[GIVEN INFORMATION — start]
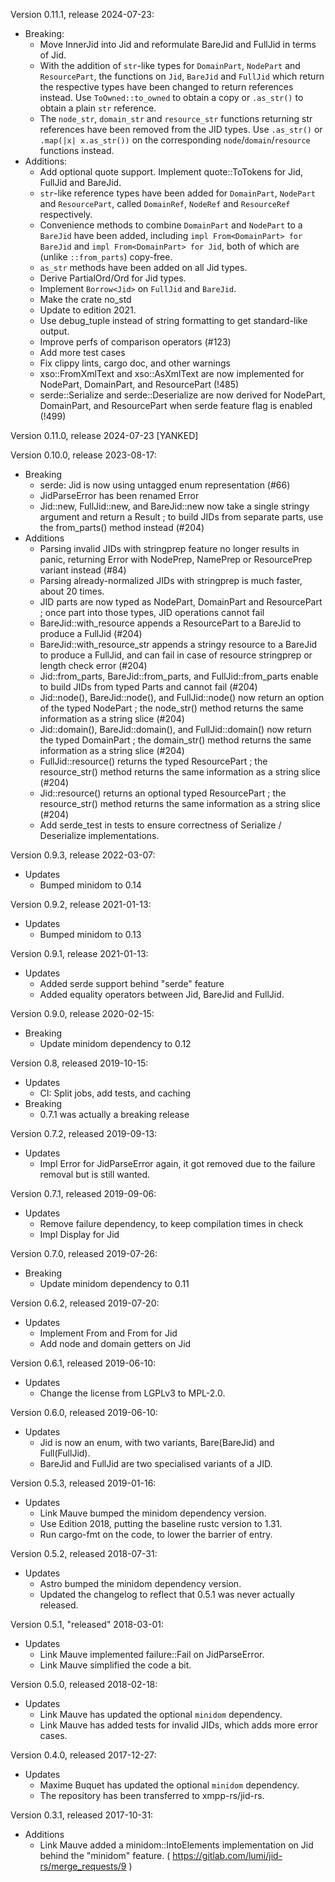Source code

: Version 0.11.1, release 2024-07-23:
  * Breaking:
    - Move InnerJid into Jid and reformulate BareJid and FullJid in terms of
      Jid.
    - With the addition of `str`-like types for `DomainPart`, `NodePart` and
      `ResourcePart`, the functions on `Jid`, `BareJid` and `FullJid` which
      return the respective types have been changed to return references
      instead. Use `ToOwned::to_owned` to obtain a copy or `.as_str()` to
      obtain a plain `str` reference.
    - The `node_str`, `domain_str` and `resource_str` functions returning str
      references have been removed from the JID types. Use `.as_str()` or
      `.map(|x| x.as_str())` on the corresponding `node`/`domain`/`resource`
      functions instead.
  * Additions:
    - Add optional quote support. Implement quote::ToTokens for Jid, FullJid
      and BareJid.
    - `str`-like reference types have been added for `DomainPart`, `NodePart`
      and `ResourcePart`, called `DomainRef`, `NodeRef` and `ResourceRef`
      respectively.
    - Convenience methods to combine `DomainPart` and `NodePart` to a
      `BareJid` have been added, including
      `impl From<DomainPart> for BareJid` and
      `impl From<DomainPart> for Jid`, both of which are (unlike
      `::from_parts`) copy-free.
    - `as_str` methods have been added on all Jid types.
    - Derive PartialOrd/Ord for Jid types.
    - Implement `Borrow<Jid>` on `FullJid` and `BareJid`.
    - Make the crate no_std
    - Update to edition 2021.
    - Use debug_tuple instead of string formatting to get standard-like
      output.
    - Improve perfs of comparison operators (#123)
    - Add more test cases
    - Fix clippy lints, cargo doc, and other warnings
    - xso::FromXmlText and xso::AsXmlText are now implemented for NodePart,
      DomainPart, and ResourcePart (!485)
    - serde::Serialize and serde::Deserialize are now derived for NodePart,
      DomainPart, and ResourcePart when serde feature flag is enabled (!499)


Version 0.11.0, release 2024-07-23 [YANKED]

Version 0.10.0, release 2023-08-17:
  * Breaking
    - serde: Jid is now using untagged enum representation (#66)
    - JidParseError has been renamed Error
    - Jid::new, FullJid::new, and BareJid::new now take a single stringy argument and return a Result ;
    to build JIDs from separate parts, use the from_parts() method instead (#204)
  * Additions
    - Parsing invalid JIDs with stringprep feature no longer results in panic,
    returning Error with NodePrep, NamePrep or ResourcePrep variant instead (#84)
    - Parsing already-normalized JIDs with stringprep is much faster, about 20 times.
    - JID parts are now typed as NodePart, DomainPart and ResourcePart ; once part into those types,
    JID operations cannot fail
    - BareJid::with_resource appends a ResourcePart to a BareJid to produce a FullJid (#204)
    - BareJid::with_resource_str appends a stringy resource to a BareJid to produce a FullJid, and can fail
    in case of resource stringprep or length check error (#204)
    - Jid::from_parts, BareJid::from_parts, and FullJid::from_parts enable to build JIDs from typed Parts
    and cannot fail (#204)
    - Jid::node(), BareJid::node(), and FullJid::node() now return an option of the typed NodePart ; the
    node_str() method returns the same information as a string slice (#204)
    - Jid::domain(), BareJid::domain(), and FullJid::domain() now return the typed DomainPart ; the
    domain_str() method returns the same information as a string slice (#204)
    - FullJid::resource() returns the typed ResourcePart ; the resource_str() method returns the same
    information as a string slice (#204)
    - Jid::resource() returns an optional typed ResourcePart ; the resource_str() method returns the same
    information as a string slice (#204)
    - Add serde_test in tests to ensure correctness of Serialize / Deserialize implementations.

Version 0.9.3, release 2022-03-07:
  * Updates
    - Bumped minidom to 0.14

Version 0.9.2, release 2021-01-13:
  * Updates
    - Bumped minidom to 0.13

Version 0.9.1, release 2021-01-13:
  * Updates
    - Added serde support behind "serde" feature
    - Added equality operators between Jid, BareJid and FullJid.

Version 0.9.0, release 2020-02-15:
  * Breaking
    - Update minidom dependency to 0.12

Version 0.8, released 2019-10-15:
  * Updates
    - CI: Split jobs, add tests, and caching
  * Breaking
    - 0.7.1 was actually a breaking release

Version 0.7.2, released 2019-09-13:
  * Updates
    - Impl Error for JidParseError again, it got removed due to the failure removal but is still wanted.

Version 0.7.1, released 2019-09-06:
  * Updates
    - Remove failure dependency, to keep compilation times in check
    - Impl Display for Jid

Version 0.7.0, released 2019-07-26:
  * Breaking
    - Update minidom dependency to 0.11

Version 0.6.2, released 2019-07-20:
  * Updates
    - Implement From<BareJid> and From<FullJid> for Jid
    - Add node and domain getters on Jid

Version 0.6.1, released 2019-06-10:
  * Updates
    - Change the license from LGPLv3 to MPL-2.0.

Version 0.6.0, released 2019-06-10:
  * Updates
    - Jid is now an enum, with two variants, Bare(BareJid) and Full(FullJid).
    - BareJid and FullJid are two specialised variants of a JID.

Version 0.5.3, released 2019-01-16:
  * Updates
    - Link Mauve bumped the minidom dependency version.
    - Use Edition 2018, putting the baseline rustc version to 1.31.
    - Run cargo-fmt on the code, to lower the barrier of entry.

Version 0.5.2, released 2018-07-31:
  * Updates
    - Astro bumped the minidom dependency version.
    - Updated the changelog to reflect that 0.5.1 was never actually released.

Version 0.5.1, "released" 2018-03-01:
  * Updates
    - Link Mauve implemented failure::Fail on JidParseError.
    - Link Mauve simplified the code a bit.

Version 0.5.0, released 2018-02-18:
  * Updates
    - Link Mauve has updated the optional `minidom` dependency.
    - Link Mauve has added tests for invalid JIDs, which adds more error cases.

Version 0.4.0, released 2017-12-27:
  * Updates
    - Maxime Buquet has updated the optional `minidom` dependency.
    - The repository has been transferred to xmpp-rs/jid-rs.

Version 0.3.1, released 2017-10-31:
  * Additions
    - Link Mauve added a minidom::IntoElements implementation on Jid behind the "minidom" feature. ( https://gitlab.com/lumi/jid-rs/merge_requests/9 )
[GIVEN INFORMATION — finish]
TASK DIRECTIONS → Every line from the data above that contains "appends" must appear in the answer.

ANSWER FOR THE TASK →
    - BareJid::with_resource appends a ResourcePart to a BareJid to produce a FullJid (#204)
    - BareJid::with_resource_str appends a stringy resource to a BareJid to produce a FullJid, and can fail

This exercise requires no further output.